### AIM OF THE EXERCISE
Your answer should be one number, the count of lines in the listing below containing the word "emph".

### RECORDS TO PROCESS

= = = = =

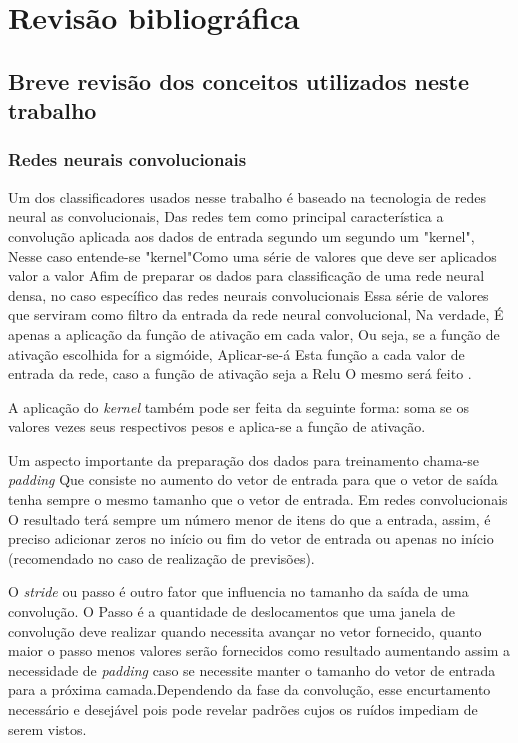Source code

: \chapter{Revisão bibliográfica} \label{chap:revBibli}
	\section{Breve revisão dos conceitos utilizados neste trabalho}

		\subsection{Redes neurais convolucionais}
			\par Um dos classificadores usados nesse trabalho é baseado na tecnologia de redes neural as convolucionais, Das redes tem como principal característica a convolução aplicada aos dados de entrada segundo um segundo um "kernel", Nesse caso entende-se "kernel"Como uma série de valores que deve ser aplicados valor a valor Afim de preparar os dados para classificação de uma rede neural densa, no caso específico das redes neurais convolucionais Essa série de valores que serviram como filtro da entrada da rede neural convolucional, Na verdade, É apenas a aplicação da função de ativação em cada valor, Ou seja, se a função de ativação escolhida for a sigmóide, Aplicar-se-á Esta função a cada valor de entrada da rede, caso a função de ativação seja a Relu O mesmo será feito \cite{UYCNWV}.
			
			\par A aplicação do \textit{kernel} também pode ser feita da seguinte forma: soma se os valores vezes seus respectivos pesos e aplica-se a função de ativação.
			
			\par Um aspecto importante da preparação dos dados para treinamento chama-se \textit{padding} Que consiste no aumento do vetor de entrada para que o vetor de saída tenha sempre o mesmo tamanho que o vetor de entrada.
			Em redes convolucionais O resultado terá sempre um número menor de itens do que a entrada, assim, é preciso adicionar zeros no início ou fim do vetor de entrada ou apenas no início (recomendado no caso de realização de previsões).

			\par O \textit{stride} ou passo é outro fator que influencia no tamanho da saída de uma convolução. O Passo é a quantidade de deslocamentos que uma janela de convolução deve realizar quando necessita avançar no vetor fornecido, quanto maior o passo menos valores serão fornecidos como resultado aumentando assim a necessidade de \textit{padding} caso se necessite manter o tamanho do vetor de entrada para a próxima camada.Dependendo da fase da convolução, esse encurtamento necessário e desejável pois pode revelar padrões cujos os ruídos impediam de serem vistos.
			
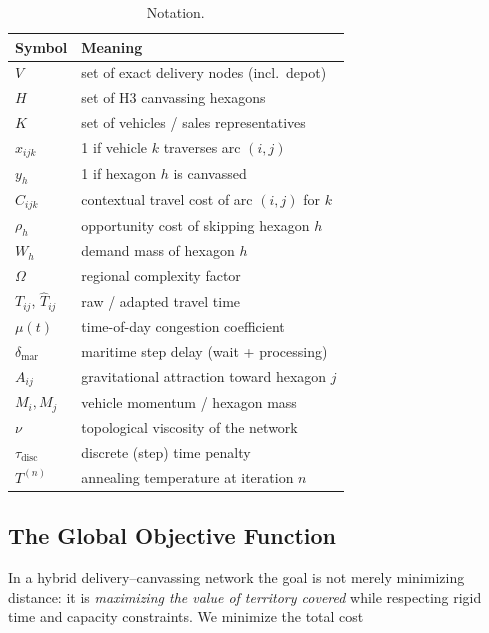 \documentclass[11pt,a4paper,twocolumn]{article}
\begin{document}
\begin{table}[t]
  \centering
  \small
  \caption{Notation.}
  \label{tab:notation}
  \begin{tabular}{@{}ll@{}}
    \toprule
    \textbf{Symbol} & \textbf{Meaning} \\
    \midrule
    $V$ & set of exact delivery nodes (incl.\ depot) \\
    $H$ & set of H3 canvassing hexagons \\
    $K$ & set of vehicles / sales representatives \\
    $x_{ijk}$ & 1 if vehicle $k$ traverses arc $(i,j)$ \\
    $y_h$ & 1 if hexagon $h$ is canvassed \\
    $C_{ijk}$ & contextual travel cost of arc $(i,j)$ for $k$ \\
    $\rho_h$ & opportunity cost of skipping hexagon $h$ \\
    $W_h$ & demand mass of hexagon $h$ \\
    $\Omega$ & regional complexity factor \\
    $T_{ij}$, $\widehat{T}_{ij}$ & raw / adapted travel time \\
    $\mu(t)$ & time-of-day congestion coefficient \\
    $\delta_{\mathrm{mar}}$ & maritime step delay (wait + processing) \\
    $A_{ij}$ & gravitational attraction toward hexagon $j$ \\
    $M_i, M_j$ & vehicle momentum / hexagon mass \\
    $\nu$ & topological viscosity of the network \\
    $\tau_{\mathrm{disc}}$ & discrete (step) time penalty \\
    $T^{(n)}$ & annealing temperature at iteration $n$ \\
    \bottomrule
  \end{tabular}
\end{table}

\subsection{The Global Objective Function}
\label{sec:objective}

In a hybrid delivery--canvassing network the goal is not merely minimizing
distance: it is \emph{maximizing the value of territory covered} while
respecting rigid time and capacity constraints. We minimize the total cost
\end{document}
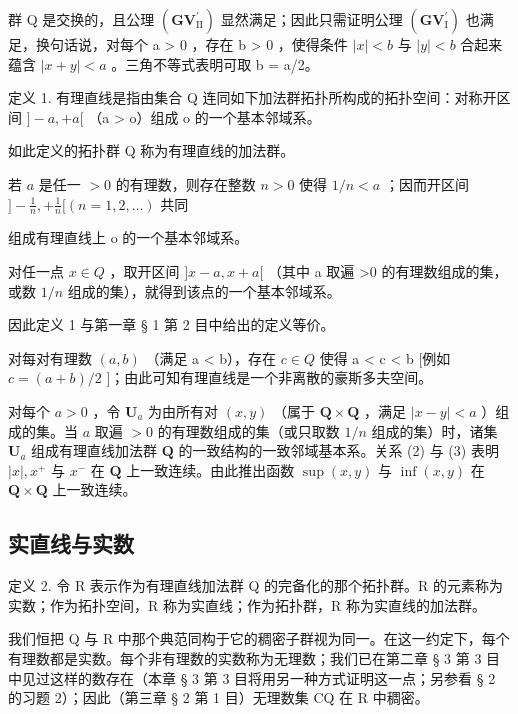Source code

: 群 Q 是交换的，且公理 \((\mathbf{GV}_{\mathrm{II}}^{\prime})\) 显然满足；因此只需证明公理 \((\mathbf{GV}_{\mathrm{I}}^{\prime})\) 也满足，换句话说，对每个 a \textgreater{} 0 ，存在 b \textgreater{} 0 ，使得条件 \(|x| < b\) 与 \(|y| < b\) 合起来蕴含 \(|x + y| < a\) 。三角不等式表明可取 b = a/2。

定义 1. 有理直线是指由集合 Q 连同如下加法群拓扑所构成的拓扑空间：对称开区间 \(]-a, +a[\) （a \textgreater{} o）组成 o 的一个基本邻域系。

如此定义的拓扑群 Q 称为有理直线的加法群。

若 \(a\) 是任一 \(> 0\) 的有理数，则存在整数 \(n > 0\) 使得 \(1 / n < a\) ；因而开区间 \(] - \frac{1}{n}, + \frac{1}{n} [ (n = 1, 2, \ldots) \text{ 共同}\)

组成有理直线上 o 的一个基本邻域系。

对任一点 \(x \in Q\) ，取开区间 \(]x - a, x + a[\) （其中 a 取遍 \textgreater0 的有理数组成的集，或数 \(1/n\) 组成的集），就得到该点的一个基本邻域系。

因此定义 1 与第一章 § 1 第 2 目中给出的定义等价。

对每对有理数 \((a, b)\) （满足 a \textless{} b），存在 \(c \in Q\) 使得 a \textless{} c \textless{} b {[}例如 \(c = (a + b)/2\) {]}；由此可知有理直线是一个非离散的豪斯多夫空间。

对每个 \(a > 0\) ，令 \(\mathbf{U}_a\) 为由所有对 \((x, y)\) （属于 \(\mathbf{Q} \times \mathbf{Q}\) ，满足 \(|x - y| < a\) ）组成的集。当 \(a\) 取遍 \(> 0\) 的有理数组成的集（或只取数 \(1/n\) 组成的集）时，诸集 \(\mathbf{U}_a\) 组成有理直线加法群 \(\mathbf{Q}\) 的一致结构的一致邻域基本系。关系 (2) 与 (3) 表明 \(|x|, x^+\) 与 \(x^-\) 在 \(\mathbf{Q}\) 上一致连续。由此推出函数 \(\sup (x, y)\) 与 \(\inf (x, y)\) 在 \(\mathbf{Q} \times \mathbf{Q}\) 上一致连续。

\subsection{实直线与实数}

定义 2. 令 R 表示作为有理直线加法群 Q 的完备化的那个拓扑群。R 的元素称为实数；作为拓扑空间，R 称为实直线；作为拓扑群，R 称为实直线的加法群。

我们恒把 Q 与 R 中那个典范同构于它的稠密子群视为同一。在这一约定下，每个有理数都是实数。每个非有理数的实数称为无理数；我们已在第二章 § 3 第 3 目中见过这样的数存在（本章 § 3 第 3 目将用另一种方式证明这一点；另参看 § 2 的习题 2）；因此（第三章 § 2 第 1 目）无理数集 CQ 在 R 中稠密。

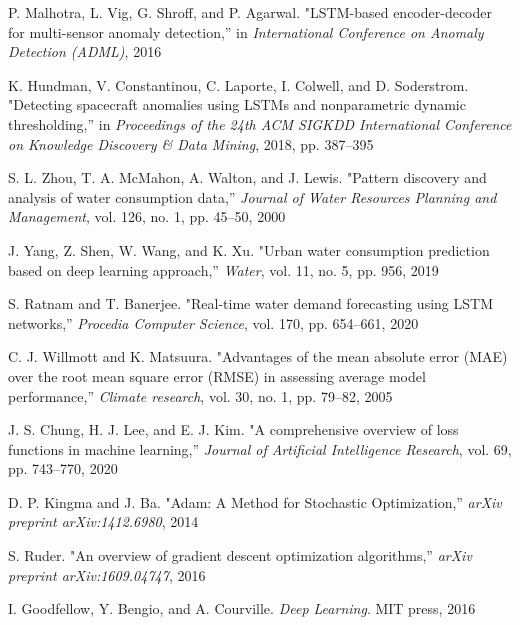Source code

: \begin{thebibliography}{99}
P. Malhotra, L. Vig, G. Shroff, and P. Agarwal. "LSTM-based encoder-decoder for multi-sensor anomaly detection,'' in \textit{International Conference on Anomaly Detection (ADML)}, 2016

K. Hundman, V. Constantinou, C. Laporte, I. Colwell, and D. Soderstrom. "Detecting spacecraft anomalies using LSTMs and nonparametric dynamic thresholding,'' in \textit{Proceedings of the 24th ACM SIGKDD International Conference on Knowledge Discovery \& Data Mining}, 2018, pp. 387--395

S. L. Zhou, T. A. McMahon, A. Walton, and J. Lewis. "Pattern discovery and analysis of water consumption data,'' \textit{Journal of Water Resources Planning and Management}, vol. 126, no. 1, pp. 45--50, 2000

J. Yang, Z. Shen, W. Wang, and K. Xu. "Urban water consumption prediction based on deep learning approach,'' \textit{Water}, vol. 11, no. 5, pp. 956, 2019

S. Ratnam and T. Banerjee. "Real-time water demand forecasting using LSTM networks,'' \textit{Procedia Computer Science}, vol. 170, pp. 654--661, 2020

C. J. Willmott and K. Matsuura. "Advantages of the mean absolute error (MAE) over the root mean square error (RMSE) in assessing average model performance,'' \textit{Climate research}, vol. 30, no. 1, pp. 79--82, 2005

J. S. Chung, H. J. Lee, and E. J. Kim. "A comprehensive overview of loss functions in machine learning,'' \textit{Journal of Artificial Intelligence Research}, vol. 69, pp. 743--770, 2020

D. P. Kingma and J. Ba. "Adam: A Method for Stochastic Optimization,'' \textit{arXiv preprint arXiv:1412.6980}, 2014

S. Ruder. "An overview of gradient descent optimization algorithms,'' \textit{arXiv preprint arXiv:1609.04747}, 2016

I. Goodfellow, Y. Bengio, and A. Courville. \textit{Deep Learning}. MIT press, 2016

\end{thebibliography}

% 
% 
% 

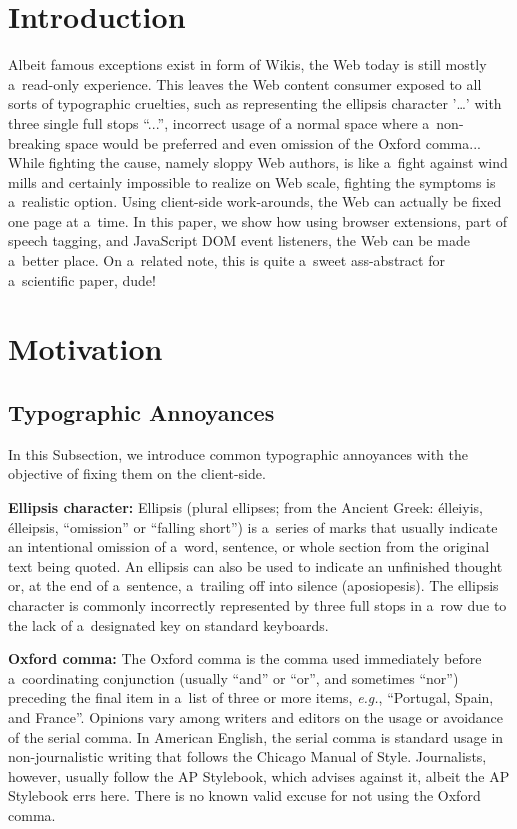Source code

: \documentclass{acm_proc_article-sp}
\let\oldemph\emph
\renewcommand{\emph}[1]{\oldemph{\fontsize{9}{9}\selectfont #1}}
\begin{document}

\section{Introduction}
Albeit famous exceptions exist in form of Wikis,
the Web today is still mostly a~read-only experience.
This leaves the Web content consumer exposed to all sorts of typographic cruelties,
such as representing the ellipsis character '\ldots' with three single full stops ``...'',
incorrect usage of a \linebreak %
normal space where a~non-breaking space would be preferred
and even omission of the Oxford comma...
While fighting the cause, namely sloppy Web authors, is like a~fight against wind mills
and certainly impossible to realize on Web scale,
fighting the symptoms is a~realistic option.
Using client-side work-arounds, the Web can actually be fixed one page at a~time.
In this paper, we show how using browser extensions, part of speech tagging,
and JavaScript DOM event listeners,
the Web can be made a~better place.
On a~related note, this is quite a~sweet ass-abstract for a~scientific paper, dude! \linebreak

\section{Motivation}
\subsection{Typographic Annoyances}
In this Subsection, we introduce common typographic annoyances with the objective of fixing them on the client-side.

\textbf{Ellipsis character:} Ellipsis (plural ellipses; from the Ancient Greek:
\greektext élleiyis, %
\latintext élleipsis, ``omission'' or ``falling short'')
is a~series of marks that usually indicate an intentional omission of a~word,
sentence, or whole section from the original text being quoted.
An ellipsis can also be used to indicate an unfinished thought or,
at the end of a~sentence, a~trailing off into silence (aposiopesis).
The ellipsis character is commonly incorrectly represented
by three full stops in a~row due to the lack of a~designated key on standard keyboards.

\textbf{Oxford comma:} The Oxford comma is the comma used immediately before a~coordinating conjunction (usually ``and'' or ``or'',
and sometimes ``nor'') preceding the final item in a~list of three or more items,
\emph{e.g.}, ``Portugal, Spain, and France''.
Opinions vary among writers and editors on the usage or avoidance of the serial comma.
In American English, the serial comma is standard usage in non-journalistic writing that follows the Chicago Manual of Style.
Journalists, however, usually follow the AP Stylebook, which advises against it,
albeit the AP Stylebook errs here.
There is no known valid excuse for not using the Oxford comma.
\end{document}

= = = = =

### EXPECTED OUTPUT
4